PROBLEM TO SOLVE:
One line at a time, check the entries below for the word "subsection", and copy each line that has it.

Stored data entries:
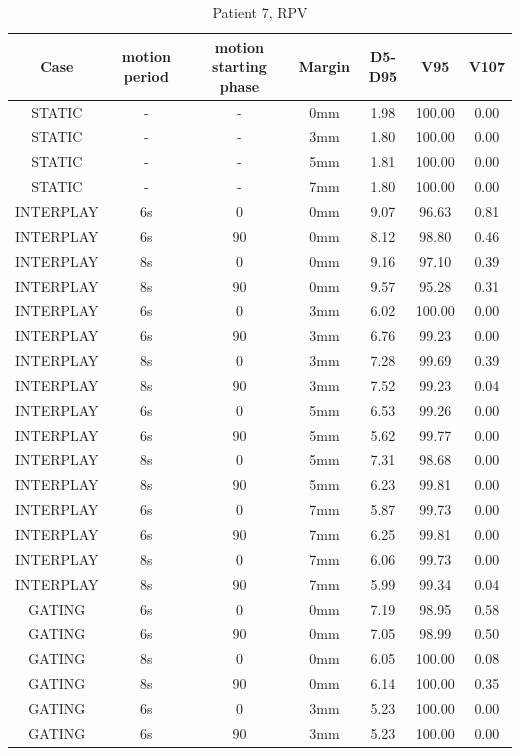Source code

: \documentclass[type=dr, dr=rernat, accentcolor=tud7b,colorbacktitle, bigchapter, openright, twoside, 12pt ]{tudthesis}
\begin{document}
\begin{table}[H]
  \centering
  \caption{Patient 7, RPV}
  \begin{tabular}{|c||c|c|c||c|c|c|}
    \hline\hline
    Case & motion period & motion starting phase & Margin & D5-D95 & V95 & V107\\
    \hline 
STATIC & - & - & 0mm & 1.98 & 100.00 & 0.00 \\
STATIC & - & - & 3mm & 1.80 & 100.00 & 0.00 \\
STATIC & - & - & 5mm & 1.81 & 100.00 & 0.00 \\
STATIC & - & - & 7mm & 1.80 & 100.00 & 0.00 \\
INTERPLAY & 6s & 0 & 0mm & 9.07 & 96.63 & 0.81 \\
INTERPLAY & 6s & 90 & 0mm & 8.12 & 98.80 & 0.46 \\
INTERPLAY & 8s & 0 & 0mm & 9.16 & 97.10 & 0.39 \\
INTERPLAY & 8s & 90 & 0mm & 9.57 & 95.28 & 0.31 \\
INTERPLAY & 6s & 0 & 3mm & 6.02 & 100.00 & 0.00 \\
INTERPLAY & 6s & 90 & 3mm & 6.76 & 99.23 & 0.00 \\
INTERPLAY & 8s & 0 & 3mm & 7.28 & 99.69 & 0.39 \\
INTERPLAY & 8s & 90 & 3mm & 7.52 & 99.23 & 0.04 \\
INTERPLAY & 6s & 0 & 5mm & 6.53 & 99.26 & 0.00 \\
INTERPLAY & 6s & 90 & 5mm & 5.62 & 99.77 & 0.00 \\
INTERPLAY & 8s & 0 & 5mm & 7.31 & 98.68 & 0.00 \\
INTERPLAY & 8s & 90 & 5mm & 6.23 & 99.81 & 0.00 \\
INTERPLAY & 6s & 0 & 7mm & 5.87 & 99.73 & 0.00 \\
INTERPLAY & 6s & 90 & 7mm & 6.25 & 99.81 & 0.00 \\
INTERPLAY & 8s & 0 & 7mm & 6.06 & 99.73 & 0.00 \\
INTERPLAY & 8s & 90 & 7mm & 5.99 & 99.34 & 0.04 \\
GATING & 6s & 0 & 0mm & 7.19 & 98.95 & 0.58 \\
GATING & 6s & 90 & 0mm & 7.05 & 98.99 & 0.50 \\
GATING & 8s & 0 & 0mm & 6.05 & 100.00 & 0.08 \\
GATING & 8s & 90 & 0mm & 6.14 & 100.00 & 0.35 \\
GATING & 6s & 0 & 3mm & 5.23 & 100.00 & 0.00 \\
GATING & 6s & 90 & 3mm & 5.23 & 100.00 & 0.00 \\

\end{tabular}
\end{table}
\end{document}
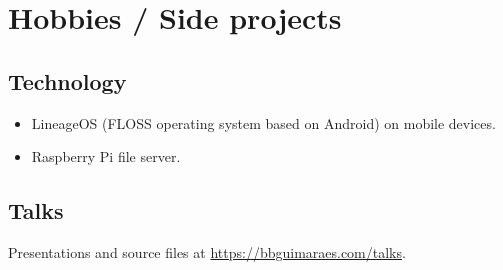 \section*{Hobbies / Side projects}

\subsection*{Technology}

\begin{itemize}
    \item
        LineageOS (FLOSS operating system based on Android) on mobile devices.
    \item Raspberry Pi file server.
\end{itemize}

\subsection*{Talks}

Presentations and source files at \url{https://bbguimaraes.com/talks}.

WRITTEN SOLUTION:
\subsection*{Technology}
\subsection*{Talks}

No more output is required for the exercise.